Reporter: Andri Indradie, Muhammad Yazid, Silvana Maya Pratiwi , Tedy Gumilar | Editor: Tri Adi
Barangkali memang benar; sekarang banyak bankir sedang pusing. Betapa tidak? Tuntutan efisiensi bukan hanya tentang kebutuhan perusahaan. Pemerintah pun bakal ikut-ikutan menekan.
Kamis (1/10) pekan lalu, Menteri Koordinator Perekonomian Darmin Nasution menegaskan, pemerintah ingin perbankan efisien. Bank Indonesia (BI) dan Otoritas Jasa Keuangan (OJK) bakal dirangkul untuk menekan bank-bank yang kurang efisien. Bahkan, kewajiban bank agar bisnisnya efisien ini bakal masuk ke paket kebijakan ekonomi pemerintah jilid III. Rencananya, paket tersebut meluncur minggu ini.
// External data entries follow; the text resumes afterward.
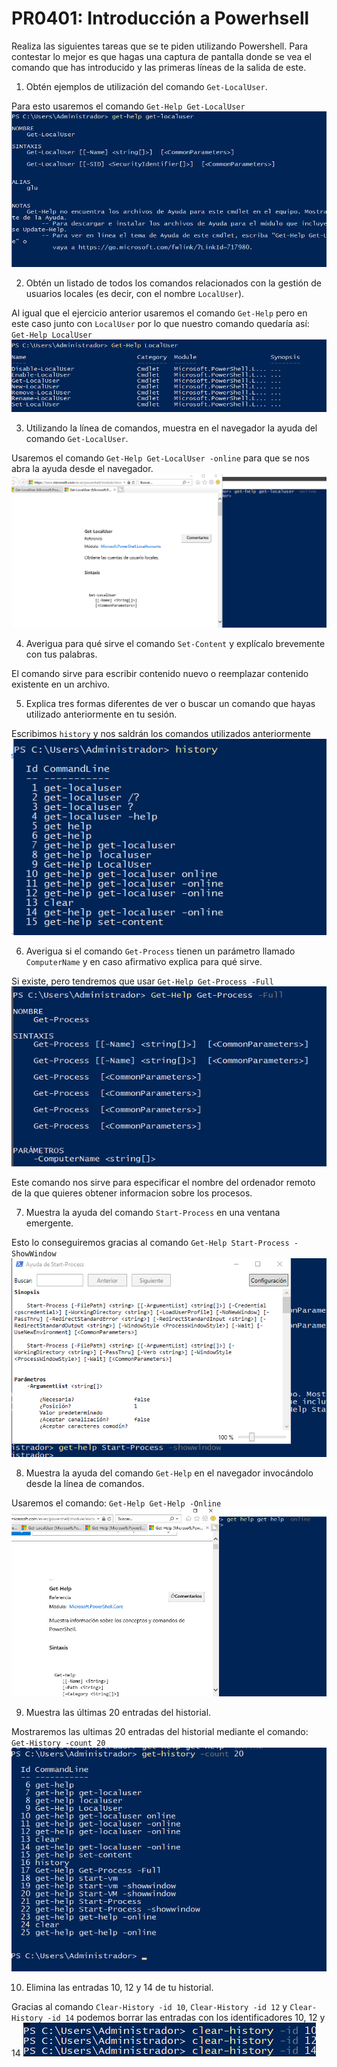 # PR0401: Introducción a Powerhsell


Realiza las siguientes tareas que se te piden utilizando Powershell. Para contestar lo mejor es que hagas una captura de pantalla donde se vea el comando que has introducido y las primeras líneas de la salida de este.

1. Obtén ejemplos de utilización del comando `Get-LocalUser`.
   
Para esto usaremos el comando `Get-Help Get-LocalUser`
![gethelp](image.png)

2. Obtén un listado de todos los comandos relacionados con la gestión de usuarios locales (es decir, con el nombre `LocalUser`).

Al igual que el ejercicio anterior usaremos el comando `Get-Help` pero en este caso junto con `LocalUser` por lo que nuestro comando quedaría así: `Get-Help LocalUser`
![gethelp2](image-1.png)

3. Utilizando la línea de comandos, muestra en el navegador la ayuda del comando `Get-LocalUser`.

Usaremos el comando `Get-Help Get-LocalUser -online` para que se nos abra la ayuda desde el navegador.
![gethelponline](image-2.png)

4. Averigua para qué sirve el comando `Set-Content` y explícalo brevemente con tus palabras.
   
El comando sirve para escribir contenido nuevo o reemplazar contenido existente en un archivo.


5. Explica tres formas diferentes de ver o buscar un comando que hayas utilizado anteriormente en tu sesión.

Escribimos `history` y nos saldrán los comandos utilizados anteriormente
![history](image-3.png)

6. Averigua si el comando `Get-Process` tienen un parámetro llamado `ComputerName` y en caso afirmativo explica para qué sirve.

Si existe, pero tendremos que usar `Get-Help Get-Process -Full`  
![alt text](image-4.png)

Este comando nos sirve para especificar el nombre del ordenador remoto de la que quieres obtener informacion sobre los procesos.

7. Muestra la ayuda del comando `Start-Process` en una ventana emergente.

Esto lo conseguiremos gracias al comando `Get-Help Start-Process -ShowWindow`   
![alt text](image-5.png)

8.  Muestra la ayuda del comando `Get-Help` en el navegador invocándolo desde la línea de comandos.

Usaremos el comando: `Get-Help Get-Help -Online`
![alt text](image-6.png)

9.  Muestra las últimas 20 entradas del historial.
    
Mostraremos las ultimas 20 entradas del historial mediante el comando: `Get-History -count 20`
![alt text](image-7.png)

10.   Elimina las entradas 10, 12 y 14 de tu historial.

Gracias al comando `Clear-History -id 10`, `Clear-History -id 12` y `Clear-History -id 14` podemos borrar las entradas con los identificadores 10, 12 y 14
![alt text](image-8.png)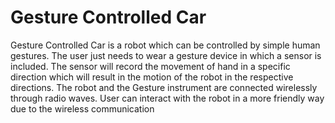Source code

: # Gesture Controlled Car

Gesture Controlled Car is a robot which can be controlled by simple human gestures. The user just needs to wear a gesture device in which a sensor is included. The sensor will record the movement of hand in a specific direction which will result in the motion of the robot in the respective directions. The robot and the Gesture instrument are connected wirelessly through radio waves. User can interact with the robot in a more friendly way due to the wireless communication

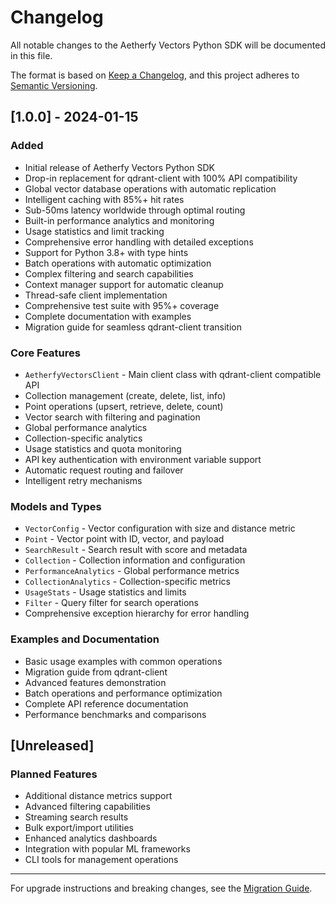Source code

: # Changelog

All notable changes to the Aetherfy Vectors Python SDK will be documented in this file.

The format is based on [Keep a Changelog](https://keepachangelog.com/en/1.0.0/),
and this project adheres to [Semantic Versioning](https://semver.org/spec/v2.0.0.html).

## [1.0.0] - 2024-01-15

### Added
- Initial release of Aetherfy Vectors Python SDK
- Drop-in replacement for qdrant-client with 100% API compatibility
- Global vector database operations with automatic replication
- Intelligent caching with 85%+ hit rates
- Sub-50ms latency worldwide through optimal routing
- Built-in performance analytics and monitoring
- Usage statistics and limit tracking
- Comprehensive error handling with detailed exceptions
- Support for Python 3.8+ with type hints
- Batch operations with automatic optimization
- Complex filtering and search capabilities
- Context manager support for automatic cleanup
- Thread-safe client implementation
- Comprehensive test suite with 95%+ coverage
- Complete documentation with examples
- Migration guide for seamless qdrant-client transition

### Core Features
- `AetherfyVectorsClient` - Main client class with qdrant-client compatible API
- Collection management (create, delete, list, info)
- Point operations (upsert, retrieve, delete, count)
- Vector search with filtering and pagination
- Global performance analytics
- Collection-specific analytics
- Usage statistics and quota monitoring
- API key authentication with environment variable support
- Automatic request routing and failover
- Intelligent retry mechanisms

### Models and Types
- `VectorConfig` - Vector configuration with size and distance metric
- `Point` - Vector point with ID, vector, and payload
- `SearchResult` - Search result with score and metadata
- `Collection` - Collection information and configuration
- `PerformanceAnalytics` - Global performance metrics
- `CollectionAnalytics` - Collection-specific metrics
- `UsageStats` - Usage statistics and limits
- `Filter` - Query filter for search operations
- Comprehensive exception hierarchy for error handling

### Examples and Documentation
- Basic usage examples with common operations
- Migration guide from qdrant-client
- Advanced features demonstration
- Batch operations and performance optimization
- Complete API reference documentation
- Performance benchmarks and comparisons

## [Unreleased]

### Planned Features
- Additional distance metrics support
- Advanced filtering capabilities
- Streaming search results
- Bulk export/import utilities
- Enhanced analytics dashboards
- Integration with popular ML frameworks
- CLI tools for management operations

---

For upgrade instructions and breaking changes, see the [Migration Guide](docs/migration_guide.md).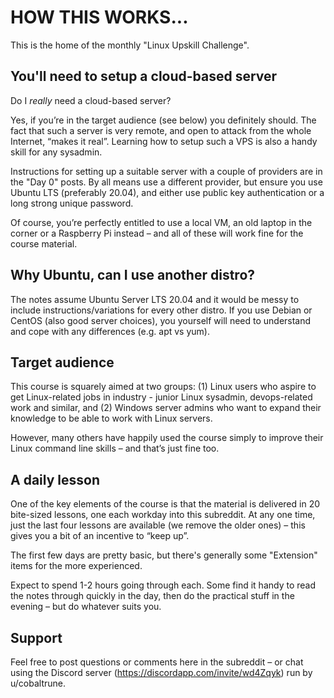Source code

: # HOW THIS WORKS...

This is the home of the monthly "Linux Upskill Challenge". 

## You'll need to setup a cloud-based server

Do I *really* need a cloud-based server?

Yes, if you’re in the target audience (see below) you definitely should. The fact that such a server is very remote, and open to attack from the whole Internet, “makes it real”. Learning how to setup such a VPS is also a handy skill for any sysadmin. 

Instructions for setting up a suitable server with a couple of providers are in the "Day 0" posts. By all means use a different provider, but ensure you use Ubuntu LTS (preferably 20.04), and either use public key authentication or a long strong unique password.

Of course, you’re perfectly entitled to use a local VM, an old laptop in the corner or a Raspberry Pi instead – and all of these will work fine for the course material.

## Why Ubuntu, can I use another distro?

The notes assume Ubuntu Server LTS 20.04 and it would be messy to include instructions/variations for every other distro. If you use Debian or CentOS (also good server choices), you yourself will need to understand and cope with any differences (e.g. apt vs yum).

## Target audience
This course is squarely aimed at two groups: (1) Linux users who aspire to get Linux-related jobs in industry - junior Linux sysadmin, devops-related work and similar, and (2) Windows server admins who want to expand their knowledge to be able to work with Linux servers.

However, many others have happily used the course simply to improve their Linux command line skills – and that’s just fine too.

## A daily lesson
One of the key elements of the course is that the material is delivered in 20 bite-sized lessons, one each workday into this subreddit. At any one time, just the last four lessons are available (we remove the older ones) – this gives you a bit of an incentive to “keep up”.

The first few days are pretty basic, but there's generally some "Extension" items for the more experienced.

Expect to spend 1-2 hours going through each. Some find it handy to read the notes through quickly in the day, then do the practical stuff in the evening – but do whatever suits you.

## Support
Feel free to post questions or comments here in the subreddit – or chat using the Discord server (https://discordapp.com/invite/wd4Zqyk) run by u/cobaltrune.
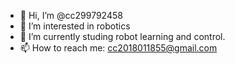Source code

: - 👋 Hi, I’m @cc299792458
- 👀 I’m interested in robotics
- 🌱 I’m currently studing robot learning and control.
- 📫 How to reach me: cc2018011855@gmail.com

<!---
cc299792458/cc299792458 is a ✨ special ✨ repository because its `README.md` (this file) appears on your GitHub profile.
You can click the Preview link to take a look at your changes.
--->

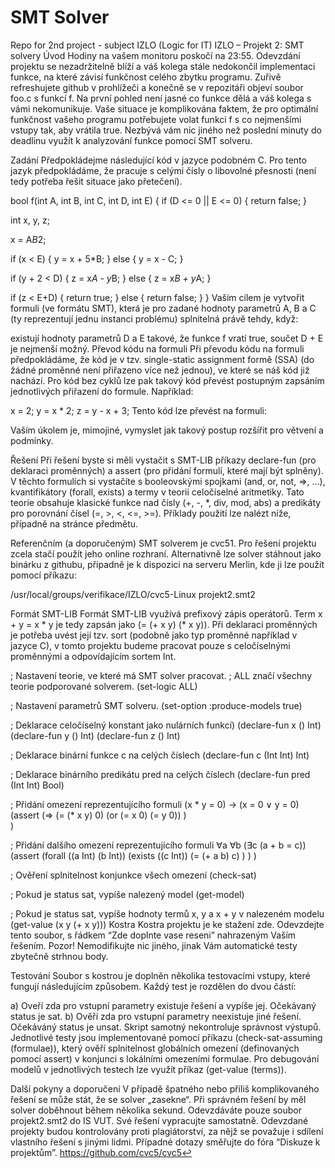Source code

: # SMT Solver
Repo for 2nd project  - subject IZLO (Logic for IT)
IZLO – Projekt 2: SMT solvery
Úvod
Hodiny na vašem monitoru poskočí na 23:55. Odevzdání projektu se nezadržitelně blíží a váš kolega stále nedokončil implementaci funkce, na které závisí funkčnost celého zbytku programu. Zuřivě refreshujete github v prohlížeči a konečně se v repozitáři objeví soubor foo.c s funkcí f. Na první pohled není jasné co funkce dělá a váš kolega s vámi nekomunikuje. Vaše situace je komplikována faktem, že pro optimální funkčnost vašeho programu potřebujete volat funkci f s co nejmenšími vstupy tak, aby vrátila true. Nezbývá vám nic jiného než poslední minuty do deadlinu využít k analyzování funkce pomocí SMT solveru.

Zadání
Předpokládejme následující kód v jazyce podobném C. Pro tento jazyk předpokládáme, že pracuje s celými čísly o libovolné přesnosti (není tedy potřeba řešit situace jako přetečení).

bool f(int A, int B, int C, int D, int E) {
  if (D <= 0 || E <= 0) {
    return false;
  }

  int x, y, z;

  x = A*B*2;

  if (x < E) {
    y = x + 5*B;
  } else {
    y = x - C;
  }

  if (y + 2 < D) {
    z = x*A - y*B;
  } else {
    z = x*B + y*A;
  }

  if (z < E+D) {
    return true;
  } else {
    return false;
  }
}
Vaším cílem je vytvořit formuli (ve formátu SMT), která je pro zadané hodnoty parametrů A, B a C (ty reprezentují jednu instanci problému) splnitelná právě tehdy, když:

existují hodnoty parametrů D a E takové, že funkce f vratí true,
součet D + E je nejmenší možný.
Převod kódu na formuli
Při převodu kódu na formuli předpokládáme, že kód je v tzv. single-static assignment formě (SSA) (do žádné proměnné není přiřazeno více než jednou), ve které se náš kód již nachází. Pro kód bez cyklů lze pak takový kód převést postupným zapsáním jednotlivých přiřazení do formule. Například:

x = 2;
y = x * 2;
z = y - x + 3;
Tento kód lze převést na formuli:

Vaším úkolem je, mimojiné, vymyslet jak takový postup rozšířit pro větvení a podmínky.

Řešení
Při řešení byste si měli vystačit s SMT-LIB příkazy declare-fun (pro deklaraci proměnných) a assert (pro přidání formulí, které mají být splněny). V těchto formulích si vystačíte s booleovskými spojkami (and, or, not, =>, …), kvantifikátory (forall, exists) a termy v teorii celočíselné aritmetiky. Tato teorie obsahuje klasické funkce nad čísly (+, -, *, div, mod, abs) a predikáty pro porovnání čísel (=, >, <, <=, >=). Příklady použití lze nalézt níže, případně na stránce předmětu.

Referenčním (a doporučeným) SMT solverem je cvc51. Pro řešení projektu zcela stačí použít jeho online rozhraní. Alternativně lze solver stáhnout jako binárku z githubu, případně je k dispozici na serveru Merlin, kde ji lze použít pomocí příkazu:

/usr/local/groups/verifikace/IZLO/cvc5-Linux projekt2.smt2

Formát SMT-LIB
Formát SMT-LIB využívá prefixový zápis operátorů. Term x + y = x * y je tedy zapsán jako (= (+ x y) (* x y)). Při deklaraci proměnných je potřeba uvést její tzv. sort (podobně jako typ proměnné například v jazyce C), v tomto projektu budeme pracovat pouze s celočíselnými proměnnými a odpovídajícím sortem Int.

; Nastavení teorie, ve které má SMT solver pracovat.
; ALL značí všechny teorie podporované solverem.
(set-logic ALL)

; Nastavení parametrů SMT solveru.
(set-option :produce-models true)

; Deklarace celočíselný konstant jako nulárních funkcí)
(declare-fun x () Int)
(declare-fun y () Int)
(declare-fun z () Int)

; Deklarace binární funkce c na celých číslech
(declare-fun c (Int Int) Int)

; Deklarace binárního predikátu pred na celých číslech
(declare-fun pred (Int Int) Bool)

; Přidání omezení reprezentujícího formuli (x * y = 0) → (x = 0 ∨ y = 0)
(assert
  (=>
    (= (* x y) 0)
    (or (= x 0) (= y 0))
  )  
)

; Přidání dalšího omezení reprezentujícího formuli ∀a ∀b (∃c (a + b = c))
(assert
  (forall ((a Int) (b Int))
    (exists ((c Int))
      (= (+ a b) c)
    )
  )
)

; Ověření splnitelnost konjunkce všech omezení
(check-sat)

; Pokud je status sat, vypíše nalezený model
(get-model)

; Pokud je status sat, vypíše hodnoty termů x, y a x + y v nalezeném modelu
(get-value (x y (+ x y)))
Kostra
Kostra projektu je ke stažení zde. Odevzdejte tento soubor, s řádkem “Zde doplnte vase reseni” nahrazeným Vaším řešením. Pozor! Nemodifikujte nic jiného, jinak Vám automatické testy zbytečně strhnou body.

Testování
Soubor s kostrou je doplněn několika testovacími vstupy, které fungují následujícím způsobem. Každý test je rozdělen do dvou částí:

a) Oveří zda pro vstupní parametry existuje řešení a vypíše jej. Očekávaný status je sat.
b) Ověří zda pro vstupní parametry neexistuje jiné řešení. Očekáváný status je unsat.
Skript samotný nekontroluje správnost výstupů. Jednotlivé testy jsou implementované pomocí příkazu (check-sat-assuming (formulae)), který ověří splnitelnost globálních omezení (definovaných pomocí assert) v konjunci s lokálními omezeními formulae. Pro debugování modelů v jednotlivých testech lze využít příkaz (get-value (terms)).

Další pokyny a doporučení
V případě špatného nebo příliš komplikovaného řešení se může stát, že se solver „zasekne“. Při správném řešení by měl solver doběhnout během několika sekund.
Odevzdáváte pouze soubor projekt2.smt2 do IS VUT.
Své řešení vypracujte samostatně. Odevzdané projekty budou kontrolovány proti plagiátorství, za nějž se považuje i sdílení vlastního řešení s jinými lidmi.
Případné dotazy směřujte do fóra “Diskuze k projektům”.
https://github.com/cvc5/cvc5↩︎
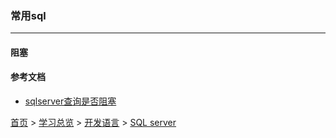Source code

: ### 常用sql
-------

#### 阻塞



#### 参考文档
* [sqlserver查询是否阻塞](https://www.cnblogs.com/zhengyazhao/p/10917575.html)


[首页](../../../README.md) > [学习总览](../../../introduction/studyCatalogList.md) > [开发语言](../developmentLanguage.md) > [SQL server](SQLserver.md)
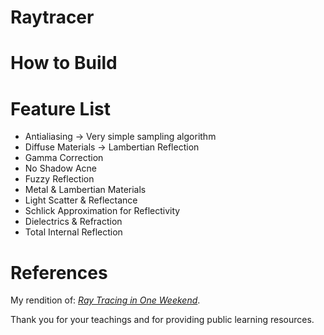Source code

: # Raytracer

# How to Build

# Feature List
- Antialiasing -> Very simple sampling algorithm
- Diffuse Materials -> Lambertian Reflection
- Gamma Correction
- No Shadow Acne 
- Fuzzy Reflection
- Metal & Lambertian Materials
- Light Scatter & Reflectance
- Schlick Approximation for Reflectivity
- Dielectrics & Refraction
- Total Internal Reflection

# References
My rendition of: 
[_Ray Tracing in One Weekend_](https://raytracing.github.io/books/RayTracingInOneWeekend.html).

Thank you for your teachings and for providing public learning resources.


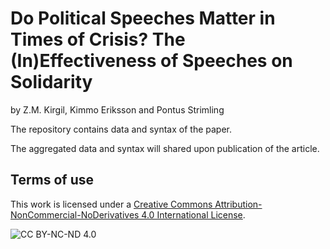 # Do Political Speeches Matter in Times of Crisis? The (In)Effectiveness of Speeches on Solidarity



by Z.M. Kirgil, Kimmo Eriksson and Pontus Strimling

The repository contains data and syntax of the paper.

The aggregated data and syntax will shared upon publication of the article.

## Terms of use

This work is licensed under a
[Creative Commons Attribution-NonCommercial-NoDerivatives 4.0 International License][CC BY-NC-ND 4.0].

![CC BY-NC-ND 4.0][cc-by-nc-nd-image]

[CC BY-NC-ND 4.0]: https://creativecommons.org/licenses/by-nc-nd/4.0/
[cc-by-nc-nd-image]: https://licensebuttons.net/l/by-nc-nd/4.0/88x31.png
[cc-by-nc-nd-shield]: https://img.shields.io/badge/License-CC%20BY--NC--ND%204.0-lightgrey.svg
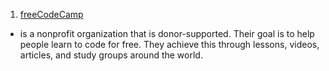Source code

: 1. <a href="https://www.freecodecamp.org/">freeCodeCamp</a>
- is a nonprofit organization that is donor-supported. Their goal is to help people learn to code for free. They achieve this through lessons, videos, articles, and study groups around the world.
Maklum, tren yang terjadi selama ini perbankan cukup kencang mengempiskan suku bunga deposito. Tapi, mereka pelit sekali memangkas bunga kreditnya. Alasannya, kata Darmin, karena bank tak efisien.
Cuma, hampir semua bankir tak sepakat dengan Darmin, termasuk Muliaman Darmansyah Hadad, Ketua Dewan Komisioner OJK. Menurut Muliaman, sekarang marak sekali bank memangkas bunga deposito lantaran melimpahnya likuiditas di perbankan.
Bukti likuiditas yang melimpah itu bisa dilihat dari rasio kredit terhadap simpanan alias loan to deposit ratio (LDR). Sampai Juli 2015 lalu, angka LDR masih di kisaran 88,56% atau jauh di bawah periode tahun 2014 yang 92,50%.
Likuiditas yang berlimpah tersebut sayangnya bertubrukan dengan pertumbuhan ekonomi yang melamban. Per Juli 2015, Bank Pembangunan Asia (ADB) merevisi proyeksi pertumbuhan ekonomi Indonesia tahun ini menjadi 5%, dari sebelumnya 5,5%. Sebab, penyerapan anggaran pemerintah dan penerimaan pajak masih lambat hingga semester I 2015.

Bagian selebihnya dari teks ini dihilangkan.